*Your task:*
Given the listing below, the answer must be only the number of lines containing the string "chapter".
☆ ☆ ☆ ☆ ☆
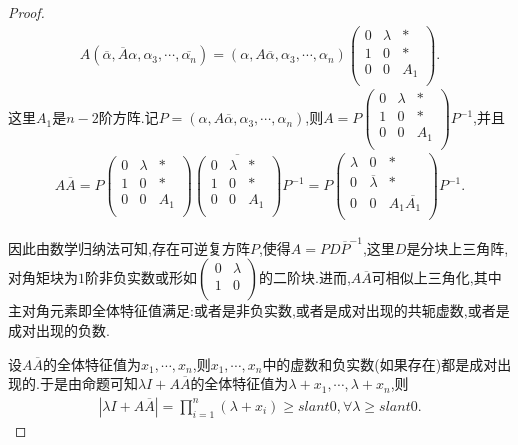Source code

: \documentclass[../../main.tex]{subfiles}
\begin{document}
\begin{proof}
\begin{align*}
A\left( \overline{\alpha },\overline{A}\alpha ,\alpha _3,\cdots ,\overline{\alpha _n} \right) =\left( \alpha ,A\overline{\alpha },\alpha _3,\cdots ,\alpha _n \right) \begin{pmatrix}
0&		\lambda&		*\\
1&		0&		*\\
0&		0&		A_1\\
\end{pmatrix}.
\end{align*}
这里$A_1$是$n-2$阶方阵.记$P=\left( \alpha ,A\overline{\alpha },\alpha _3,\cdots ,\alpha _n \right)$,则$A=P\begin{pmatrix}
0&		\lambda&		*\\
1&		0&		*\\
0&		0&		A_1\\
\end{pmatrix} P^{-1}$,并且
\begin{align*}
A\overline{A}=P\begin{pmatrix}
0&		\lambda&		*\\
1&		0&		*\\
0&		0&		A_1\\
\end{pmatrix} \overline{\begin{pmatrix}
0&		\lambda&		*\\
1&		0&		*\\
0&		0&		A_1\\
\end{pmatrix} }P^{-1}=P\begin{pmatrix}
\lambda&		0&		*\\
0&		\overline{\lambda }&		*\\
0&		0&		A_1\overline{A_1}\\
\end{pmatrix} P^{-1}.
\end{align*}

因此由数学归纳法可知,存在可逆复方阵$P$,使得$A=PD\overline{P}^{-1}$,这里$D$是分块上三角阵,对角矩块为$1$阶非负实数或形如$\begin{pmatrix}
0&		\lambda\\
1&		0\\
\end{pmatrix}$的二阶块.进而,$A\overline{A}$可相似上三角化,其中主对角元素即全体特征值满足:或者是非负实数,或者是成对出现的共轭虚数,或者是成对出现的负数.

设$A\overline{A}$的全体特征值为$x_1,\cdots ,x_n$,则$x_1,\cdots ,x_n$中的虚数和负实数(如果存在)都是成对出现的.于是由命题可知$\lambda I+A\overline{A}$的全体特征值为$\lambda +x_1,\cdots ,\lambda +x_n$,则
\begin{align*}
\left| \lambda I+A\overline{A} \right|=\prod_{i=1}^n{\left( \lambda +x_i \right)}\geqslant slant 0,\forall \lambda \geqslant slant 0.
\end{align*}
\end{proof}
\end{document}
☆ ☆ ☆ ☆ ☆
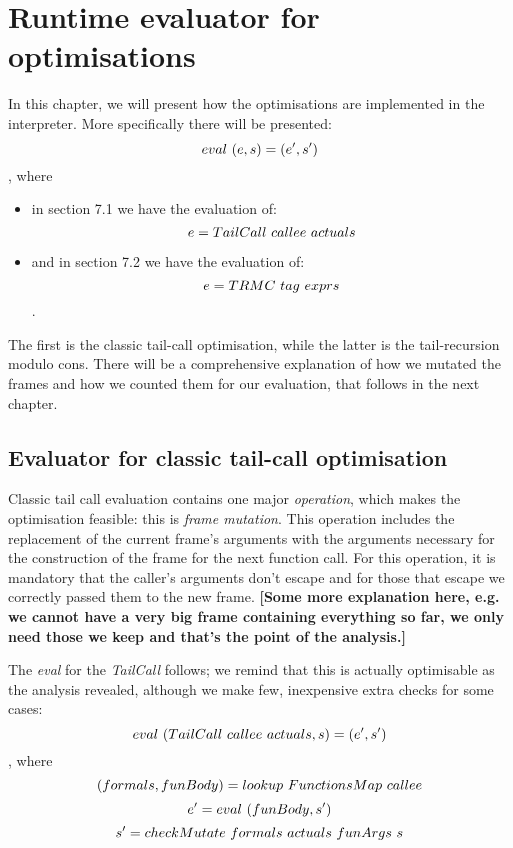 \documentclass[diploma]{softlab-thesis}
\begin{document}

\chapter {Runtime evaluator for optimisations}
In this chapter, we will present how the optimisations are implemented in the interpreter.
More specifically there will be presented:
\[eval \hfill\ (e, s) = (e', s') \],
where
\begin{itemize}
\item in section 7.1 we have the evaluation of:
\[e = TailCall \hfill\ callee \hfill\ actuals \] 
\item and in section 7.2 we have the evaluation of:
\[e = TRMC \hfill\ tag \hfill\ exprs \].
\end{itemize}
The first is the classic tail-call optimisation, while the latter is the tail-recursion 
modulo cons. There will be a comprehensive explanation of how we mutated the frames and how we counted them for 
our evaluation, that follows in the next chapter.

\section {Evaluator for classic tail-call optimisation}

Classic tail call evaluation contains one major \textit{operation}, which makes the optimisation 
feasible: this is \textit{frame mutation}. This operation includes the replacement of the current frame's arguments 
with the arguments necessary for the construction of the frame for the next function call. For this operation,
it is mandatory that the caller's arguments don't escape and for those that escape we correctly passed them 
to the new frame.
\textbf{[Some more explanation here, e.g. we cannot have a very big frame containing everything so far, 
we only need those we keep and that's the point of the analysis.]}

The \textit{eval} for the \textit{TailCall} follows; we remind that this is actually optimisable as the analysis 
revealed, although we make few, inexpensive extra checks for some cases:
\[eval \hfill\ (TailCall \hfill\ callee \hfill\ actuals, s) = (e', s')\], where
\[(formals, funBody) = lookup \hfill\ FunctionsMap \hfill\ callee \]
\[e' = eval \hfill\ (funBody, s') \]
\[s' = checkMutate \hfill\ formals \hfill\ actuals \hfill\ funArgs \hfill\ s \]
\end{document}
☆ ☆ ☆ ☆ ☆
*Task output:*
3